I do have to take issue with your statement that Simon and Garfunkel were becoming obsolete when the Graduate was released. They were the ones people liked to point to when needing examples of intelligence and depth in top 40 music. Folk rock, S & G's signature style, may have started declining in 1967 as that was the year Hendrix, Joplin, The Doors, and the Dead started becoming household names. Dylan had suffered his motorcycle accident and wouldn't be back until 1969 and his sound in songs like "Lay Lady Lay" was far different from his "Postively 4th Street" sound. The albums S & G made after the Graduate, most notably "Bookends" and "Parsley Sage Rosemary and Thyme" were very much in the folk and folk rock tradition and they not only sold well, some of the songs have become classics in representing the best of late 60s music. But as I see it, Simon and Garfunkel carried the folk rock banner until the very end although a case could be made their later songs like "Cecelia" and "Bridge Over Troubled Water" was hardly what you would call folk rock. But as for declining by late 1967, Folk Rock as a mainstay? Possibly. Simon and Garfunkel? I disagree. Just my two cents.(PS: I was there at the time so I base my thoughts on what I remember not something I have read. Oh, and the Graduate blew me away also when I first saw it but I was a few years younger than you (15) so the reasons may have been different)

ma duron commented 823 days ago.
While Spike's comment on the movie is otherwise apt, Flick's point quite well taken - and shared.
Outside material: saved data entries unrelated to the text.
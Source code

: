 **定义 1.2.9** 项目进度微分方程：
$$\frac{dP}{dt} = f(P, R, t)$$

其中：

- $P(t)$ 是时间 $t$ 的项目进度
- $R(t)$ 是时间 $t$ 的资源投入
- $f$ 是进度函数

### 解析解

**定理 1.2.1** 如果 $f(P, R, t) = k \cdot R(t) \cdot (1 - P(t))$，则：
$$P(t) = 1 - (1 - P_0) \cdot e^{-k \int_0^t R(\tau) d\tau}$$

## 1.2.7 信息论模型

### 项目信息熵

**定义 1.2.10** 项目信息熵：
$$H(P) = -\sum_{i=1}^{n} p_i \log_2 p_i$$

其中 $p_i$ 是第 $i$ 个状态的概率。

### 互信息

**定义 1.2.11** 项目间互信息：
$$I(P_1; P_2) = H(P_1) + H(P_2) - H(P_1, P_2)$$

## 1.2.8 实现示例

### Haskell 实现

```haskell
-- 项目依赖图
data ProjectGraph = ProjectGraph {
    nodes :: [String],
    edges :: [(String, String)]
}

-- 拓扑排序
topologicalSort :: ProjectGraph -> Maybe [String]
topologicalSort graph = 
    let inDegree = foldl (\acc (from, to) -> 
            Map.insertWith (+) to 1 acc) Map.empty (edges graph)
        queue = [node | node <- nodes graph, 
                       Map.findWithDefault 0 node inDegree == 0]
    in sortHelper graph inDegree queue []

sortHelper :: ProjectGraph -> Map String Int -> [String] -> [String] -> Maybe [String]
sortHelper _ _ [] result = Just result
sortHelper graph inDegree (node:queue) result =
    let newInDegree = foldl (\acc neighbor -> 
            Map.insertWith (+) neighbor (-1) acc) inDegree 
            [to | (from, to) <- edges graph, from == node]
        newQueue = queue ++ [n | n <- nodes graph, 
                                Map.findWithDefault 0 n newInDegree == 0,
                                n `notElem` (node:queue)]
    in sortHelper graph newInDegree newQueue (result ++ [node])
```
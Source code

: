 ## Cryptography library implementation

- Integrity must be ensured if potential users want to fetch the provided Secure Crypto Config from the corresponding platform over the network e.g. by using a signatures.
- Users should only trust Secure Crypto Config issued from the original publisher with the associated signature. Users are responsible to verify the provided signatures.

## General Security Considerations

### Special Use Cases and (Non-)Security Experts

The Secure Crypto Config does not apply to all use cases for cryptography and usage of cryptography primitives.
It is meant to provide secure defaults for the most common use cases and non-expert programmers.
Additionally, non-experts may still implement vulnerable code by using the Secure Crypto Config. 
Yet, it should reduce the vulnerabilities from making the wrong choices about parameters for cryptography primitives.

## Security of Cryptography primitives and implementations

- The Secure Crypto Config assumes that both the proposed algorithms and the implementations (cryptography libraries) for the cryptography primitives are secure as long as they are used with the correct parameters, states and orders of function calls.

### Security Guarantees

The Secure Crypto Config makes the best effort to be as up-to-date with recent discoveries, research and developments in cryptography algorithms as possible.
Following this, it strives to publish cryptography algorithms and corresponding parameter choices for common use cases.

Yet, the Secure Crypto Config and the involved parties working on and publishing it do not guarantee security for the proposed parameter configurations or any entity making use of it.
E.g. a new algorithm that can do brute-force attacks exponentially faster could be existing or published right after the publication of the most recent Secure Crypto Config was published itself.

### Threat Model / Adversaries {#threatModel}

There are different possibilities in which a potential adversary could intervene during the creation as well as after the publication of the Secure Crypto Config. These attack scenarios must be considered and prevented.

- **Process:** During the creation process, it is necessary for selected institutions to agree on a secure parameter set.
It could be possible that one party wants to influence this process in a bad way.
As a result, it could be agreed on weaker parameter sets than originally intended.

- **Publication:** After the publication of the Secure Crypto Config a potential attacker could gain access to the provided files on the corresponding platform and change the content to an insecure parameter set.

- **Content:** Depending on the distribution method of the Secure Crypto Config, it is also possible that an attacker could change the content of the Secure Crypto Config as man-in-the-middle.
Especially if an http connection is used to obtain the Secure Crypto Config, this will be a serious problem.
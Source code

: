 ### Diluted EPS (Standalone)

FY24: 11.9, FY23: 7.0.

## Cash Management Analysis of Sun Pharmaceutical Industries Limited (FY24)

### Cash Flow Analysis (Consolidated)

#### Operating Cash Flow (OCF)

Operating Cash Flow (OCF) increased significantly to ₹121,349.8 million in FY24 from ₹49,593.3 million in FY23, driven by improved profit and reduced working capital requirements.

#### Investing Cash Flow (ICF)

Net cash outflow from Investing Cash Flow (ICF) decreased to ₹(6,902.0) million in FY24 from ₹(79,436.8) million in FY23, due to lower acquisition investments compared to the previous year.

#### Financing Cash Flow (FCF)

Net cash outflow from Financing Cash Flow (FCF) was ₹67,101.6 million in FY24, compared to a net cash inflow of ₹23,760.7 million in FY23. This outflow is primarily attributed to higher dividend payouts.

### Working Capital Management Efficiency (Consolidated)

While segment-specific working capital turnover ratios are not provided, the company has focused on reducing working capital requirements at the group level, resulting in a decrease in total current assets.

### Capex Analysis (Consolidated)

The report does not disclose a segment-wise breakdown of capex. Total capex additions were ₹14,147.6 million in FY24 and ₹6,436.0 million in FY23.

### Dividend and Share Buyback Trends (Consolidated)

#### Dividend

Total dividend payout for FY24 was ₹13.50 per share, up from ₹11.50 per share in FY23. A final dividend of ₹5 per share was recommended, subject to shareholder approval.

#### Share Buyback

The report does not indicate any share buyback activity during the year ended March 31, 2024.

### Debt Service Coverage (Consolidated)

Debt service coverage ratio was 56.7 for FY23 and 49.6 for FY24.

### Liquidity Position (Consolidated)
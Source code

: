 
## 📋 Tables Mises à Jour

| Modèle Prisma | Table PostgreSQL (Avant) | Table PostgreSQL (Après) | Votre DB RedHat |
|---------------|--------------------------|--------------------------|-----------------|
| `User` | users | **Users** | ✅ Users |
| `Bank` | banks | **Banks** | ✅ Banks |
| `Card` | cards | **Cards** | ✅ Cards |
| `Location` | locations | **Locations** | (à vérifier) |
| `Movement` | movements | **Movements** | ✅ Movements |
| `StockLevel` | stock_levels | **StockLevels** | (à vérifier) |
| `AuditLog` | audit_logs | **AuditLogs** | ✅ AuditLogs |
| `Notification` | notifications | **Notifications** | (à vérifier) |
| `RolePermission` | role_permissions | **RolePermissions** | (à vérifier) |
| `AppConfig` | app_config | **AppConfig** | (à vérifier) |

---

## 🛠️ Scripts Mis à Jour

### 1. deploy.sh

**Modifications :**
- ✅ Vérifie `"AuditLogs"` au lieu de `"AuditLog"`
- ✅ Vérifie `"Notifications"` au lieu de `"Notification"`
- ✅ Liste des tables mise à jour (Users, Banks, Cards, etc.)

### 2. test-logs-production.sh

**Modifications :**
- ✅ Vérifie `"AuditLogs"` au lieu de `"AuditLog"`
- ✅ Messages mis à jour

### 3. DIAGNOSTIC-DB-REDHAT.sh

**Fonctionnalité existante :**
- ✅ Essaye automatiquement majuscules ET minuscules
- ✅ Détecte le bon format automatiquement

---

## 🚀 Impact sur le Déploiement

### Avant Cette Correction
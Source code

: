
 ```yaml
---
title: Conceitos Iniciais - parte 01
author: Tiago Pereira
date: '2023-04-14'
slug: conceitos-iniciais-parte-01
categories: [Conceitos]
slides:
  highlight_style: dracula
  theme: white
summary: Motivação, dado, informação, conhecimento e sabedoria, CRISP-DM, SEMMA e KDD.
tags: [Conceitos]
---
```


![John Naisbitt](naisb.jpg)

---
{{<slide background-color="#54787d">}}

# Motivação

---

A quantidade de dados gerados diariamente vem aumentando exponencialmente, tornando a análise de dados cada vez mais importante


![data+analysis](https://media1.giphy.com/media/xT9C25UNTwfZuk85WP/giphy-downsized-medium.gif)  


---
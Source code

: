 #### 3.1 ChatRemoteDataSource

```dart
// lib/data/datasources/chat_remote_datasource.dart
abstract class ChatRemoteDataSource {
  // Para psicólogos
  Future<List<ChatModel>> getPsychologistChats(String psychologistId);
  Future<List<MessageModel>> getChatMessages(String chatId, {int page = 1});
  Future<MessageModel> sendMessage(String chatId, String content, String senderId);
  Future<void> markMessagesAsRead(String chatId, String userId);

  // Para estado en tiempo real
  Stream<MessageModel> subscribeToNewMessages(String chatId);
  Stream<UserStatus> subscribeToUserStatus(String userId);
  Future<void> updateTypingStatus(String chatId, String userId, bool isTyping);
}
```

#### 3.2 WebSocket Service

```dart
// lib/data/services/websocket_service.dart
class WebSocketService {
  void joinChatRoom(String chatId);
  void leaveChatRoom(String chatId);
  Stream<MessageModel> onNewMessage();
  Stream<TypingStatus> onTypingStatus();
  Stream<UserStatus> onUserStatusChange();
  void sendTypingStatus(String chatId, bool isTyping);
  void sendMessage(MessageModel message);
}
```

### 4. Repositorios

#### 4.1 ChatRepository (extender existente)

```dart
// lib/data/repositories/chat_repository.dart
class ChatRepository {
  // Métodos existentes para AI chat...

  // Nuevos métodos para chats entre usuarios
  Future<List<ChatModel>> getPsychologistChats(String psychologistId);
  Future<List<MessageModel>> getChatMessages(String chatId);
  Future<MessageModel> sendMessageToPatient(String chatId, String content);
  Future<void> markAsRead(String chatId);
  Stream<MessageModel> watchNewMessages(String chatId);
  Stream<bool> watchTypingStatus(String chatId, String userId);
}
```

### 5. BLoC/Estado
Perhaps Spìke's "obsolete" characterization was hastily reached, considering that, whereas the influence of folk music of the 1950s and its poetry was acknowledged, the genre into what the music of Dylan and others evolved was at its peak in 1967. With Simon & Garfunkle albums ('Parsley Sage Rosemary and Thyme,' etc.) barely issued under considerable recognition from critics and audiences, their music scarcely could be considered obsolete.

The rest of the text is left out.